→ WORK TO COMPLETE: Report every line in the records below that holds the word "onzag".

→ ENTRIES SHOWN:

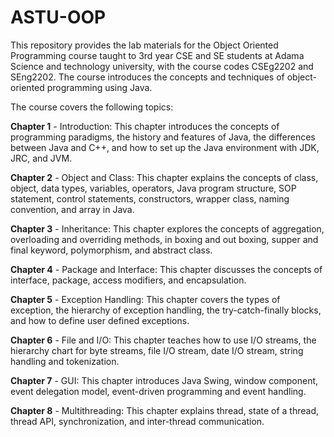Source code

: # ASTU-OOP
This repository provides the lab materials for the Object Oriented Programming course taught to 3rd year CSE and SE students at Adama Science and technology university, with the course codes CSEg2202 and SEng2202. The course introduces the concepts and techniques of object-oriented programming using Java.

The course covers the following topics:

**Chapter 1** - Introduction: This chapter introduces the concepts of programming paradigms, the history and features of Java, the differences between Java and C++, and how to set up the Java environment with JDK, JRC, and JVM.

**Chapter 2** - Object and Class: This chapter explains the concepts of class, object, data types, variables, operators, Java program structure, SOP statement, control statements, constructors, wrapper class, naming convention, and array in Java.

**Chapter 3** - Inheritance: This chapter explores the concepts of aggregation, overloading and overriding methods, in boxing and out boxing, supper and final keyword, polymorphism, and abstract class.

**Chapter 4** - Package and Interface: This chapter discusses the concepts of interface, package, access modifiers, and encapsulation.

**Chapter 5** - Exception Handling: This chapter covers the types of exception, the hierarchy of exception handling, the try-catch-finally blocks, and how to define user defined exceptions.

**Chapter 6** - File and I/O: This chapter teaches how to use I/O streams, the hierarchy chart for byte streams, file I/O stream, date I/O stream, string handling and tokenization.

**Chapter 7** - GUI: This chapter introduces Java Swing, window component, event delegation model, event-driven programming and event handling.

**Chapter 8** - Multithreading: This chapter explains thread, state of a thread, thread API, synchronization, and inter-thread communication.

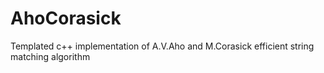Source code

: # AhoCorasick
Templated c++ implementation of A.V.Aho and M.Corasick efficient string matching algorithm
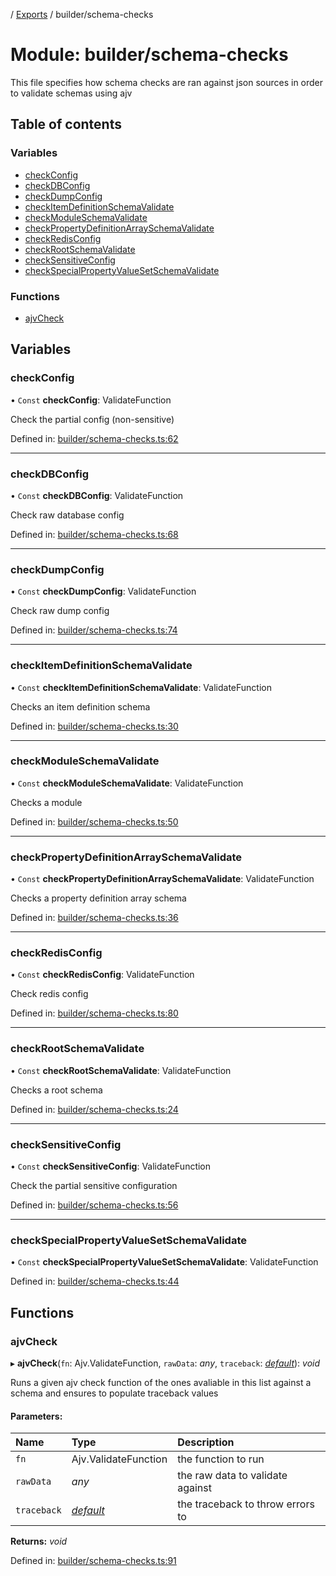 [](../README.md) / [Exports](../modules.md) / builder/schema-checks

# Module: builder/schema-checks

This file specifies how schema checks are ran against json sources
in order to validate schemas using ajv

## Table of contents

### Variables

- [checkConfig](builder_schema_checks.md#checkconfig)
- [checkDBConfig](builder_schema_checks.md#checkdbconfig)
- [checkDumpConfig](builder_schema_checks.md#checkdumpconfig)
- [checkItemDefinitionSchemaValidate](builder_schema_checks.md#checkitemdefinitionschemavalidate)
- [checkModuleSchemaValidate](builder_schema_checks.md#checkmoduleschemavalidate)
- [checkPropertyDefinitionArraySchemaValidate](builder_schema_checks.md#checkpropertydefinitionarrayschemavalidate)
- [checkRedisConfig](builder_schema_checks.md#checkredisconfig)
- [checkRootSchemaValidate](builder_schema_checks.md#checkrootschemavalidate)
- [checkSensitiveConfig](builder_schema_checks.md#checksensitiveconfig)
- [checkSpecialPropertyValueSetSchemaValidate](builder_schema_checks.md#checkspecialpropertyvaluesetschemavalidate)

### Functions

- [ajvCheck](builder_schema_checks.md#ajvcheck)

## Variables

### checkConfig

• `Const` **checkConfig**: ValidateFunction

Check the partial config (non-sensitive)

Defined in: [builder/schema-checks.ts:62](https://github.com/onzag/itemize/blob/0e9b128c/builder/schema-checks.ts#L62)

___

### checkDBConfig

• `Const` **checkDBConfig**: ValidateFunction

Check raw database config

Defined in: [builder/schema-checks.ts:68](https://github.com/onzag/itemize/blob/0e9b128c/builder/schema-checks.ts#L68)

___

### checkDumpConfig

• `Const` **checkDumpConfig**: ValidateFunction

Check raw dump config

Defined in: [builder/schema-checks.ts:74](https://github.com/onzag/itemize/blob/0e9b128c/builder/schema-checks.ts#L74)

___

### checkItemDefinitionSchemaValidate

• `Const` **checkItemDefinitionSchemaValidate**: ValidateFunction

Checks an item definition schema

Defined in: [builder/schema-checks.ts:30](https://github.com/onzag/itemize/blob/0e9b128c/builder/schema-checks.ts#L30)

___

### checkModuleSchemaValidate

• `Const` **checkModuleSchemaValidate**: ValidateFunction

Checks a module

Defined in: [builder/schema-checks.ts:50](https://github.com/onzag/itemize/blob/0e9b128c/builder/schema-checks.ts#L50)

___

### checkPropertyDefinitionArraySchemaValidate

• `Const` **checkPropertyDefinitionArraySchemaValidate**: ValidateFunction

Checks a property definition array schema

Defined in: [builder/schema-checks.ts:36](https://github.com/onzag/itemize/blob/0e9b128c/builder/schema-checks.ts#L36)

___

### checkRedisConfig

• `Const` **checkRedisConfig**: ValidateFunction

Check redis config

Defined in: [builder/schema-checks.ts:80](https://github.com/onzag/itemize/blob/0e9b128c/builder/schema-checks.ts#L80)

___

### checkRootSchemaValidate

• `Const` **checkRootSchemaValidate**: ValidateFunction

Checks a root schema

Defined in: [builder/schema-checks.ts:24](https://github.com/onzag/itemize/blob/0e9b128c/builder/schema-checks.ts#L24)

___

### checkSensitiveConfig

• `Const` **checkSensitiveConfig**: ValidateFunction

Check the partial sensitive configuration

Defined in: [builder/schema-checks.ts:56](https://github.com/onzag/itemize/blob/0e9b128c/builder/schema-checks.ts#L56)

___

### checkSpecialPropertyValueSetSchemaValidate

• `Const` **checkSpecialPropertyValueSetSchemaValidate**: ValidateFunction

Defined in: [builder/schema-checks.ts:44](https://github.com/onzag/itemize/blob/0e9b128c/builder/schema-checks.ts#L44)

## Functions

### ajvCheck

▸ **ajvCheck**(`fn`: Ajv.ValidateFunction, `rawData`: *any*, `traceback`: [*default*](../classes/builder_traceback.default.md)): *void*

Runs a given ajv check function of the ones avaliable
in this list against a schema and ensures to populate traceback
values

#### Parameters:

Name | Type | Description |
:------ | :------ | :------ |
`fn` | Ajv.ValidateFunction | the function to run   |
`rawData` | *any* | the raw data to validate against   |
`traceback` | [*default*](../classes/builder_traceback.default.md) | the traceback to throw errors to    |

**Returns:** *void*

Defined in: [builder/schema-checks.ts:91](https://github.com/onzag/itemize/blob/0e9b128c/builder/schema-checks.ts#L91)
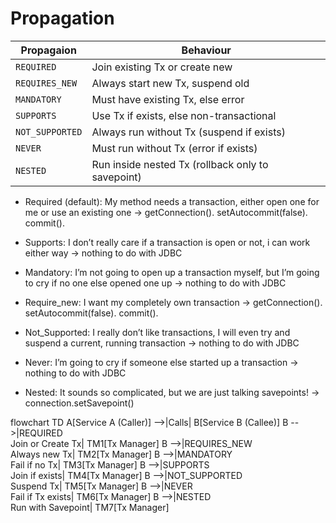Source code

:# Propagation

| Propagaion              | Behaviour                                                  |
|-------------------------|------------------------------------------------------------|
| `REQUIRED`                | Join existing Tx or create new                             |
| `REQUIRES_NEW`            | Always start new Tx, suspend old                           |
| `MANDATORY`               | Must have existing Tx, else error                          |
| `SUPPORTS`                | Use Tx if exists, else non-transactional                   |
| `NOT_SUPPORTED`           | Always run without Tx (suspend if exists)                  |
| `NEVER`                   | Must run without Tx (error if exists)                      |
| `NESTED`                  | Run inside nested Tx (rollback only to savepoint)          |

* Required (default): My method needs a transaction, either open one for me or use an existing one → getConnection(). setAutocommit(false). commit().

* Supports: I don’t really care if a transaction is open or not, i can work either way → nothing to do with JDBC

* Mandatory: I’m not going to open up a transaction myself, but I’m going to cry if no one else opened one up → nothing to do with JDBC

* Require_new: I want my completely own transaction → getConnection(). setAutocommit(false). commit().

* Not_Supported: I really don’t like transactions, I will even try and suspend a current, running transaction → nothing to do with JDBC

* Never: I’m going to cry if someone else started up a transaction → nothing to do with JDBC

* Nested: It sounds so complicated, but we are just talking savepoints! → connection.setSavepoint()

flowchart TD
    A[Service A (Caller)] -->|Calls| B[Service B (Callee)]
    B -->|REQUIRED<br/>Join or Create Tx| TM1[Tx Manager]
    B -->|REQUIRES_NEW<br/>Always new Tx| TM2[Tx Manager]
    B -->|MANDATORY<br/>Fail if no Tx| TM3[Tx Manager]
    B -->|SUPPORTS<br/>Join if exists| TM4[Tx Manager]
    B -->|NOT_SUPPORTED<br/>Suspend Tx| TM5[Tx Manager]
    B -->|NEVER<br/>Fail if Tx exists| TM6[Tx Manager]
    B -->|NESTED<br/>Run with Savepoint| TM7[Tx Manager]

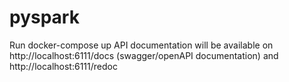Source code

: # pyspark

Run docker-compose up
API documentation will be available on http://localhost:6111/docs (swagger/openAPI documentation) and http://localhost:6111/redoc
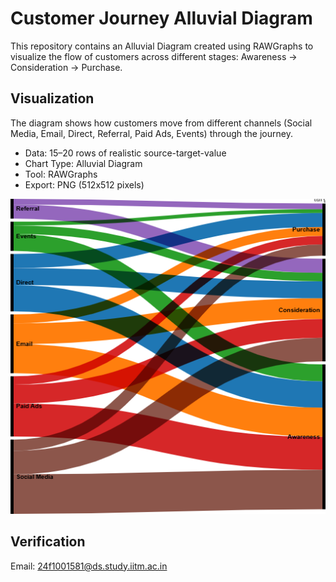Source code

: # Customer Journey Alluvial Diagram

This repository contains an Alluvial Diagram created using RAWGraphs to visualize the flow of customers across different stages: Awareness → Consideration → Purchase.

## Visualization
The diagram shows how customers move from different channels (Social Media, Email, Direct, Referral, Paid Ads, Events) through the journey.

- Data: 15–20 rows of realistic source-target-value
- Chart Type: Alluvial Diagram
- Tool: RAWGraphs
- Export: PNG (512x512 pixels)

![Alluvial Diagram](chart1.png)

## Verification
Email: 24f1001581@ds.study.iitm.ac.in
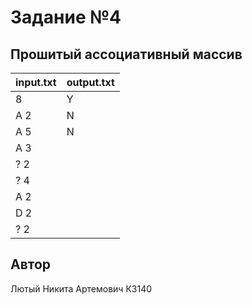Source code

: # Задание №4
##  Прошитый ассоциативный массив



| input.txt | output.txt |
|-----------|------------|
| 8         | Y          |
| A 2       | N          |
| A 5       | N          |
| A 3       |            |
| ? 2       |            |
| ? 4       |            |
| A 2       |            |
| D 2       |            |
| ? 2       |            |



## Автор
Лютый Никита Артемович К3140
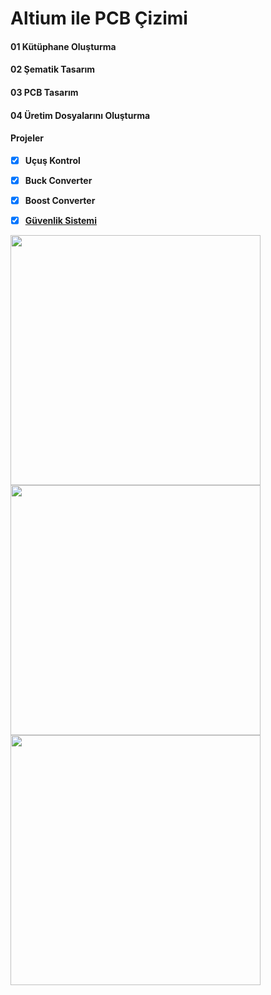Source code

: 
# Altium ile PCB Çizimi

#### 01 Kütüphane Oluşturma

#### 02 Şematik Tasarım

#### 03 PCB Tasarım

#### 04 Üretim Dosyalarını Oluşturma

#### Projeler 
- [x] **Uçuş Kontrol**

- [x] **Buck Converter**

- [x] **Boost Converter**

- [x] **[Güvenlik Sistemi](https://github.com/cengizhantopcu53/guvenlik_sistemi)**

<p align="left">
  <img src="https://user-images.githubusercontent.com/64609951/170281472-467cdf19-7fe4-4de2-8ad4-3a43e5d52702.png" width="400"><br>
    <img src="https://user-images.githubusercontent.com/64609951/170281927-7f670972-ff5d-4e9a-bca0-81e5b5040910.png" width="400"><br>
      <img src="https://user-images.githubusercontent.com/64609951/170281991-20c90086-e32e-45be-8e71-07b56412c95e.png" width="400">
</p>
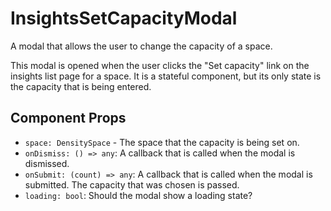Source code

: # InsightsSetCapacityModal

A modal that allows the user to change the capacity of a space.

This modal is opened when the user clicks the "Set capacity" link on the insights list page for a
space. It is a stateful component, but its only state is the capacity that is being entered.

## Component Props
- `space: DensitySpace` - The space that the capacity is being set on.
- `onDismiss: () => any`: A callback that is called when the modal is dismissed.
- `onSubmit: (count) => any`: A callback that is called when the modal is submitted. The capacity
  that was chosen is passed.
- `loading: bool`: Should the modal show a loading state?
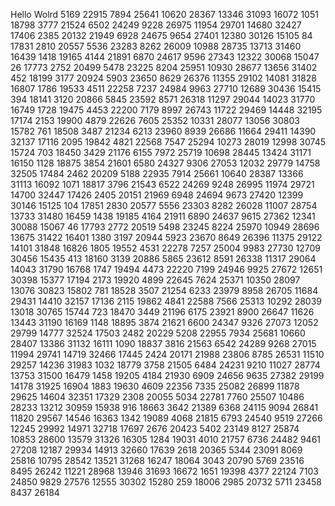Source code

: Hello Wolrd
5169
22915
7894
25641
10620
28367
13346
31093
16072
1051
18798
3777
21524
6502
24249
9228
26975
11954
29701
14680
32427
17406
2385
20132
21949
6928
24675
9654
27401
12380
30126
15105
84
17831
2810
20557
5536
23283
8262
26009
10988
28735
13713
31460
16439
1418
19165
4144
21891
6870
24617
9596
27343
12322
30068
15047
26
17773
2752
20499
5478
23225
8204
25951
10930
28677
13656
31402
452
18199
3177
20924
5903
23650
8629
26376
11355
29102
14081
31828
16807
1786
19533
4511
22258
7237
24984
9963
27710
12689
30436
15415
394
18141
3120
20866
5845
23592
8571
26318
11297
29044
14023
31770
16749
1728
19475
4453
22200
7179
8997
26743
11722
29469
14448
32195
17174
2153
19900
4879
22626
7605
25352
10331
28077
13056
30803
15782
761
18508
3487
21234
6213
23960
8939
26686
11664
29411
14390
32137
17116
2095
19842
4821
22568
7547
25294
10273
28019
12998
30745
15724
703
18450
3429
21176
6155
7972
25719
10698
28445
13424
31171
16150
1128
18875
3854
21601
6580
24327
9306
27053
12032
29779
14758
32505
17484
2462
20209
5188
22935
7914
25661
10640
28387
13366
31113
16092
1071
18817
3796
21543
6522
24269
9248
26995
11974
29721
14700
32447
17426
2405
20151
21969
6948
24694
9673
27420
12399
30146
15125
104
17851
2830
20577
5556
23303
8282
26028
11007
28754
13733
31480
16459
1438
19185
4164
21911
6890
24637
9615
27362
12341
30088
15067
46
17793
2772
20519
5498
23245
8224
25970
10949
28696
13675
31422
16401
1380
3197
20944
5923
23670
8649
26396
11375
29122
14101
31848
16826
1805
19552
4531
22278
7257
25004
9983
27730
12709
30456
15435
413
18160
3139
20886
5865
23612
8591
26338
11317
29064
14043
31790
16768
1747
19494
4473
22220
7199
24946
9925
27672
12651
30398
15377
17194
2173
19920
4899
22645
7624
25371
10350
28097
13076
30823
15802
781
18528
3507
21254
6233
23979
8958
26705
11684
29431
14410
32157
17136
2115
19862
4841
22588
7566
25313
10292
28039
13018
30765
15744
723
18470
3449
21196
6175
23921
8900
26647
11626
13443
31190
16169
1148
18895
3874
21621
6600
24347
9326
27073
12052
29799
14777
32524
17503
2482
20229
5208
22955
7934
25681
10660
28407
13386
31132
16111
1090
18837
3816
21563
6542
24289
9268
27015
11994
29741
14719
32466
17445
2424
20171
21988
23806
8785
26531
11510
29257
14236
31983
1032
18779
3758
21505
6484
24231
9210
11027
28774
13753
31500
16479
1458
19205
4184
21930
6909
24656
9635
27382
29199
14178
31925
16904
1883
19630
4609
22356
7335
25082
26899
11878
29625
14604
32351
17329
2308
20055
5034
22781
7760
25507
10486
28233
13212
30959
15938
916
18663
3642
21389
6368
24115
9094
26841
11820
29567
14546
16363
1342
19089
4068
21815
6793
24540
9519
27266
12245
29992
14971
32718
17697
2676
20423
5402
23149
8127
25874
10853
28600
13579
31326
16305
1284
19031
4010
21757
6736
24482
9461
27208
12187
29934
14913
32660
17639
2618
20365
5344
23091
8069
25816
10795
28542
13521
31268
16247
18064
3043
20790
5769
23516
8495
26242
11221
28968
13946
31693
16672
1651
19398
4377
22124
7103
24850
9829
27576
12555
30302
15280
259
18006
2985
20732
5711
23458
8437
26184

→ RESULT OF THIS EXERCISE:
Defined in: [builder/schema-checks.ts:62](https://github.com/onzag/itemize/blob/0e9b128c/builder/schema-checks.ts#L62)
Defined in: [builder/schema-checks.ts:68](https://github.com/onzag/itemize/blob/0e9b128c/builder/schema-checks.ts#L68)
Defined in: [builder/schema-checks.ts:74](https://github.com/onzag/itemize/blob/0e9b128c/builder/schema-checks.ts#L74)
Defined in: [builder/schema-checks.ts:30](https://github.com/onzag/itemize/blob/0e9b128c/builder/schema-checks.ts#L30)
Defined in: [builder/schema-checks.ts:50](https://github.com/onzag/itemize/blob/0e9b128c/builder/schema-checks.ts#L50)
Defined in: [builder/schema-checks.ts:36](https://github.com/onzag/itemize/blob/0e9b128c/builder/schema-checks.ts#L36)
Defined in: [builder/schema-checks.ts:80](https://github.com/onzag/itemize/blob/0e9b128c/builder/schema-checks.ts#L80)
Defined in: [builder/schema-checks.ts:24](https://github.com/onzag/itemize/blob/0e9b128c/builder/schema-checks.ts#L24)
Defined in: [builder/schema-checks.ts:56](https://github.com/onzag/itemize/blob/0e9b128c/builder/schema-checks.ts#L56)
Defined in: [builder/schema-checks.ts:44](https://github.com/onzag/itemize/blob/0e9b128c/builder/schema-checks.ts#L44)
Defined in: [builder/schema-checks.ts:91](https://github.com/onzag/itemize/blob/0e9b128c/builder/schema-checks.ts#L91)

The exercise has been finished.